### EXERCISE PROMPT
Exactly retype the lines below from the one containing "Source code" through the end of the listing. Leave pictures out.

### RECORDS TO USE
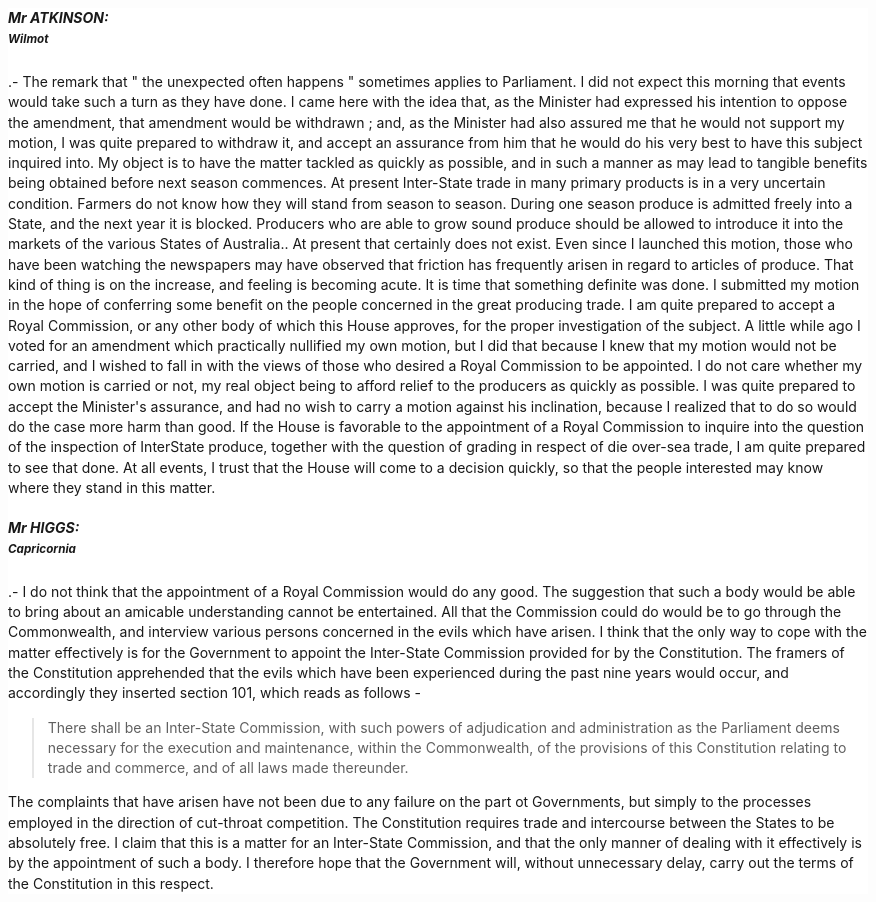 ##### Mr ATKINSON:<br><small class="text-muted">Wilmot</small>

.- The remark that " the unexpected often happens " sometimes applies to Parliament. I did not expect this morning that events would take such a turn as they have done. I came here with the idea that, as the Minister had expressed his intention to oppose the amendment, that amendment would be withdrawn ; and, as the Minister had also assured me that he would not support my motion, I was quite prepared to withdraw it, and accept an assurance from him that he would do his very best to have this subject inquired into. My object is to have the matter tackled as quickly as possible, and in such a manner as may lead to tangible benefits being obtained before next season commences. At present Inter-State trade in many primary products is in a very uncertain condition. Farmers do not know how they will stand from season to season. During one season produce is admitted freely into a State, and the next year it is blocked. Producers who are able to grow sound produce should be allowed to introduce it into the markets of the various States of Australia.. At present that certainly does not exist. Even since I launched this motion, those who have been watching the newspapers may have observed that friction has frequently arisen in regard to articles of produce. That kind of thing is on the increase, and feeling is becoming acute. It is time that something definite was done. I submitted my motion in the hope of conferring some benefit on the people concerned in the great producing trade. I am quite prepared to accept a Royal Commission, or any other body of which this House approves, for the proper investigation of the subject. A little while ago I voted for an amendment which practically nullified my own motion, but I did that because I knew that my motion would not be carried, and I wished to fall in with the views of those who desired a Royal Commission to be appointed. I do not care whether my own motion is carried or not, my real object being to afford relief to the producers as quickly as possible. I was quite prepared to accept the Minister's assurance, and had no wish to carry a motion against his inclination, because I realized that to do so would do the case more harm than good. If the House is favorable to the appointment of a Royal Commission to inquire into the question of the inspection of InterState produce, together with the question of grading in respect of die over-sea trade, I am quite prepared to see that done. At all events, I trust that the House will come to a decision quickly, so that the people interested may know where they stand in this matter. 

##### Mr HIGGS:<br><small class="text-muted">Capricornia</small>

.- I do not think that the appointment of a Royal Commission would do any good. The suggestion that such a body would be able to bring about an amicable understanding cannot be entertained. All that the Commission could do would be to go through the Commonwealth, and interview various persons concerned in the evils which have arisen. I think that the only way to cope with the matter effectively is for the Government to appoint the Inter-State Commission provided for by the Constitution. The framers of the Constitution apprehended that the evils which have been experienced during the past nine years would occur, and accordingly they inserted section 101, which reads as follows - 

  >There shall be an Inter-State Commission, with such powers of adjudication and administration as the Parliament deems necessary for the execution and maintenance, within the Commonwealth, of the provisions of this Constitution relating to trade and commerce, and of all laws made thereunder. 

The complaints that have arisen have not been due to any failure on the part ot Governments, but simply to the processes employed in the direction of cut-throat competition. The Constitution requires trade and intercourse between the States to be absolutely free. I claim that this is a matter for an Inter-State Commission, and that the only manner of dealing with it effectively is by the appointment of such a body. I therefore hope that the Government will, without unnecessary delay, carry out the terms of the Constitution in this respect. 

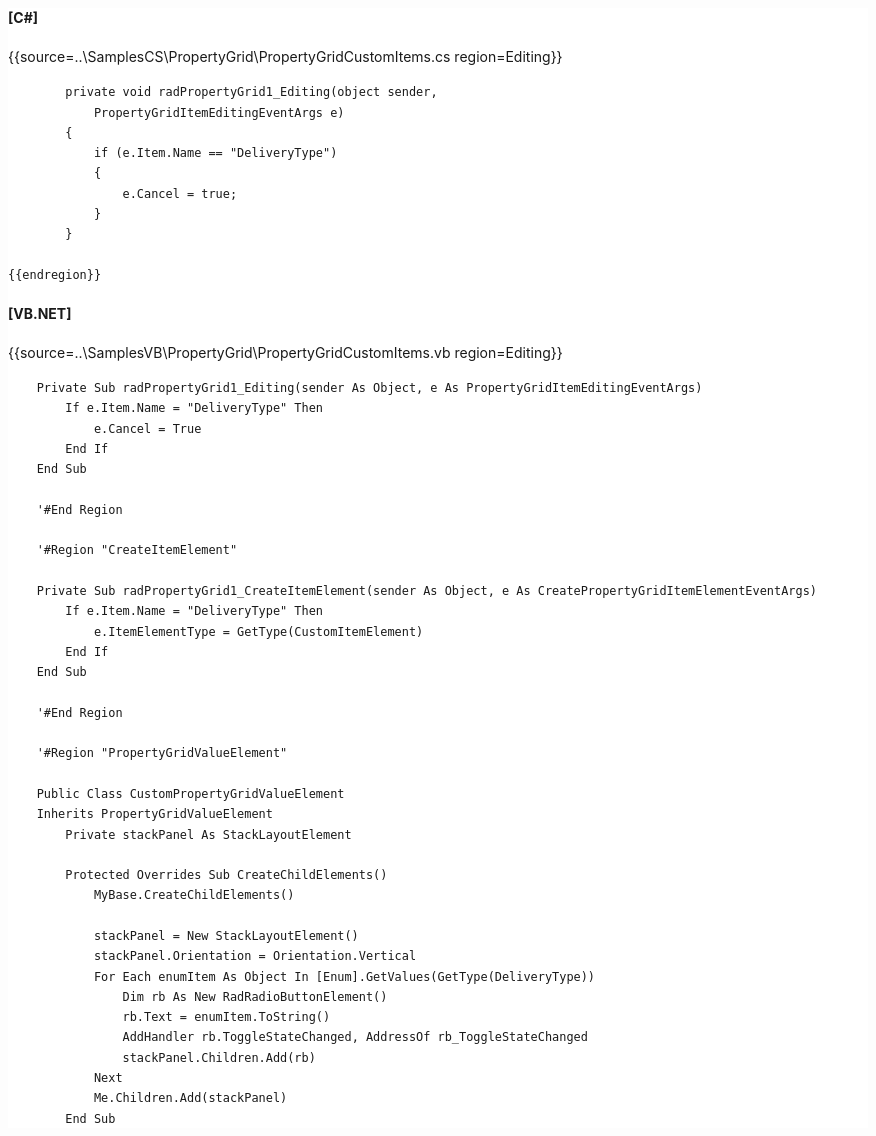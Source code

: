#### __[C#]__

{{source=..\SamplesCS\PropertyGrid\PropertyGridCustomItems.cs region=Editing}}
	        
	        private void radPropertyGrid1_Editing(object sender,
	            PropertyGridItemEditingEventArgs e)
	        {
	            if (e.Item.Name == "DeliveryType")
	            {
	                e.Cancel = true;
	            }
	        }
	        
	{{endregion}}



#### __[VB.NET]__

{{source=..\SamplesVB\PropertyGrid\PropertyGridCustomItems.vb region=Editing}}
	
	    Private Sub radPropertyGrid1_Editing(sender As Object, e As PropertyGridItemEditingEventArgs)
	        If e.Item.Name = "DeliveryType" Then
	            e.Cancel = True
	        End If
	    End Sub
	
	    '#End Region
	
	    '#Region "CreateItemElement"
	
	    Private Sub radPropertyGrid1_CreateItemElement(sender As Object, e As CreatePropertyGridItemElementEventArgs)
	        If e.Item.Name = "DeliveryType" Then
	            e.ItemElementType = GetType(CustomItemElement)
	        End If
	    End Sub
	
	    '#End Region
	
	    '#Region "PropertyGridValueElement"
	
	    Public Class CustomPropertyGridValueElement
	    Inherits PropertyGridValueElement
	        Private stackPanel As StackLayoutElement
	
	        Protected Overrides Sub CreateChildElements()
	            MyBase.CreateChildElements()
	
	            stackPanel = New StackLayoutElement()
	            stackPanel.Orientation = Orientation.Vertical
	            For Each enumItem As Object In [Enum].GetValues(GetType(DeliveryType))
	                Dim rb As New RadRadioButtonElement()
	                rb.Text = enumItem.ToString()
	                AddHandler rb.ToggleStateChanged, AddressOf rb_ToggleStateChanged
	                stackPanel.Children.Add(rb)
	            Next
	            Me.Children.Add(stackPanel)
	        End Sub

### EXERCISE OUTPUT
Source code

:#### __[C#]__

{{source=..\SamplesCS\PropertyGrid\PropertyGridCustomItems.cs region=Editing}}
	        
	        private void radPropertyGrid1_Editing(object sender,
	            PropertyGridItemEditingEventArgs e)
	        {
	            if (e.Item.Name == "DeliveryType")
	            {
	                e.Cancel = true;
	            }
	        }
	        
	{{endregion}}



#### __[VB.NET]__

{{source=..\SamplesVB\PropertyGrid\PropertyGridCustomItems.vb region=Editing}}
	
	    Private Sub radPropertyGrid1_Editing(sender As Object, e As PropertyGridItemEditingEventArgs)
	        If e.Item.Name = "DeliveryType" Then
	            e.Cancel = True
	        End If
	    End Sub
	
	    '#End Region
	
	    '#Region "CreateItemElement"
	
	    Private Sub radPropertyGrid1_CreateItemElement(sender As Object, e As CreatePropertyGridItemElementEventArgs)
	        If e.Item.Name = "DeliveryType" Then
	            e.ItemElementType = GetType(CustomItemElement)
	        End If
	    End Sub
	
	    '#End Region
	
	    '#Region "PropertyGridValueElement"
	
	    Public Class CustomPropertyGridValueElement
	    Inherits PropertyGridValueElement
	        Private stackPanel As StackLayoutElement
	
	        Protected Overrides Sub CreateChildElements()
	            MyBase.CreateChildElements()
	
	            stackPanel = New StackLayoutElement()
	            stackPanel.Orientation = Orientation.Vertical
	            For Each enumItem As Object In [Enum].GetValues(GetType(DeliveryType))
	                Dim rb As New RadRadioButtonElement()
	                rb.Text = enumItem.ToString()
	                AddHandler rb.ToggleStateChanged, AddressOf rb_ToggleStateChanged
	                stackPanel.Children.Add(rb)
	            Next
	            Me.Children.Add(stackPanel)
	        End Sub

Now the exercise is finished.